### WHAT YOU SHOULD DO
Look through the entries below for the string "successful", and copy each line where it is found.

### PROVIDED DATA
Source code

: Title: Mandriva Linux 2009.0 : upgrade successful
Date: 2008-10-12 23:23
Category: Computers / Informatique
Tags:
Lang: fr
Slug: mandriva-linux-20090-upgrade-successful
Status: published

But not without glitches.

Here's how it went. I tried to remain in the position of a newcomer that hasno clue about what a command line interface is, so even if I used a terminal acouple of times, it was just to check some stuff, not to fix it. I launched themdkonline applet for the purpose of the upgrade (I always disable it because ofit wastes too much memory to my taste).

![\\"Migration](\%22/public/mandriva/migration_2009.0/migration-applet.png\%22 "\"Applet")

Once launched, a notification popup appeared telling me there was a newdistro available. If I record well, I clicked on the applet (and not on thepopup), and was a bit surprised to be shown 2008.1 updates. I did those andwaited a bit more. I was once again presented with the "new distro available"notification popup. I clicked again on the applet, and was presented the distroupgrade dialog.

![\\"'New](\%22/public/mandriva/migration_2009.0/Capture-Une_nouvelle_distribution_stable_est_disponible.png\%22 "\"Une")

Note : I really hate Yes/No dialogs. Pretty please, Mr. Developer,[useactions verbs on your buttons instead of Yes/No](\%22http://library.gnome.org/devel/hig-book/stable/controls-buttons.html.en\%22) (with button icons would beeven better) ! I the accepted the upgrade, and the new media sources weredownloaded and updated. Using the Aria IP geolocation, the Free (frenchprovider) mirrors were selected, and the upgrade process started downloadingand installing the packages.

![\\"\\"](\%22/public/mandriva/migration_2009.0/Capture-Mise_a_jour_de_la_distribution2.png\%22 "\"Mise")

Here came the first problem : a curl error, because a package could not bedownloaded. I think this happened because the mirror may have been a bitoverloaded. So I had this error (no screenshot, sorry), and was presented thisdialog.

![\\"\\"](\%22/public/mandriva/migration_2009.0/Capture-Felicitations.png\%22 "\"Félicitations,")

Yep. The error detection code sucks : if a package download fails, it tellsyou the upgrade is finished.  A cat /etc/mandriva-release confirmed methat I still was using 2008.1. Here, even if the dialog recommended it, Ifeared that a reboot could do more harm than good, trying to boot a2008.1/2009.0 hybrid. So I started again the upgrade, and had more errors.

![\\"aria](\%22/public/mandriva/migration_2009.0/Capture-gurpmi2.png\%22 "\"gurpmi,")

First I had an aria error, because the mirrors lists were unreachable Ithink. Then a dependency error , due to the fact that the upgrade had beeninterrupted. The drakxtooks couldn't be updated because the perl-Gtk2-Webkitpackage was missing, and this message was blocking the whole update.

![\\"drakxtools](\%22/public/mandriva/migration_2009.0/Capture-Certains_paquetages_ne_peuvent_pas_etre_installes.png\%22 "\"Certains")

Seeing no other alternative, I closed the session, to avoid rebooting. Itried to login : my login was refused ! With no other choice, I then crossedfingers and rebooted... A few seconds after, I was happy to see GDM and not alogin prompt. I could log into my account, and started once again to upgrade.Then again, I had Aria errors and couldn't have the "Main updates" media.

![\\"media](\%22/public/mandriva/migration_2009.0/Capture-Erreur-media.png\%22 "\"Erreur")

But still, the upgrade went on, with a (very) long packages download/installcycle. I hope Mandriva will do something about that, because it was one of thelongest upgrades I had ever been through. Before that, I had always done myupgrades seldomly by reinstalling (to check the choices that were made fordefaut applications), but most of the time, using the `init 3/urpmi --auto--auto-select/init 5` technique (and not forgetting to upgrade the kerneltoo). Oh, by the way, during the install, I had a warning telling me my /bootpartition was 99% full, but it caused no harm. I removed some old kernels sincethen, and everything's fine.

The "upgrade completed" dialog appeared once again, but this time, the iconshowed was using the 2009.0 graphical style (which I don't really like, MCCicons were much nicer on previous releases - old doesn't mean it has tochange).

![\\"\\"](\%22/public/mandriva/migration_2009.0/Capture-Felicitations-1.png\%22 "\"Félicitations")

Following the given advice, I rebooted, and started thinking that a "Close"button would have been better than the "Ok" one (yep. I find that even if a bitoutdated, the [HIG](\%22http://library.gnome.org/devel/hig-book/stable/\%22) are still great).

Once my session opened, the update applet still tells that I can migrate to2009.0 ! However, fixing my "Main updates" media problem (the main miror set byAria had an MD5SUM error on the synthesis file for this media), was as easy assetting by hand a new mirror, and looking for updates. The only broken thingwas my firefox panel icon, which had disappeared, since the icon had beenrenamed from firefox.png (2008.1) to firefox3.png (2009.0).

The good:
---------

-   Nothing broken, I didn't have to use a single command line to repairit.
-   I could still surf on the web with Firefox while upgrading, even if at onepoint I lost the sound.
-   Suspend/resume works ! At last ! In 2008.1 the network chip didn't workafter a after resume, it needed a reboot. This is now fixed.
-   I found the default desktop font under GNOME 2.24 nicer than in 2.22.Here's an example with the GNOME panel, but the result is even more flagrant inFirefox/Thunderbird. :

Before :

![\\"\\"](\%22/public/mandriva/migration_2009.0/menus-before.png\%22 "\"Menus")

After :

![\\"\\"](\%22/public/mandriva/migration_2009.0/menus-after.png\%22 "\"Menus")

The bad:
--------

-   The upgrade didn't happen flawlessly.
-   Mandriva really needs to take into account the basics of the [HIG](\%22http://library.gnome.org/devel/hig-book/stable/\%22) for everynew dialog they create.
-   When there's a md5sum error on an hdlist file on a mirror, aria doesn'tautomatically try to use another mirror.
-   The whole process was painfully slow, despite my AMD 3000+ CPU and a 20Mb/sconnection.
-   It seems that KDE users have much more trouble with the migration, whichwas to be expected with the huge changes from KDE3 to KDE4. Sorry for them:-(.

### TASK SOLUTION
: Title: Mandriva Linux 2009.0 : upgrade successful
Slug: mandriva-linux-20090-upgrade-successful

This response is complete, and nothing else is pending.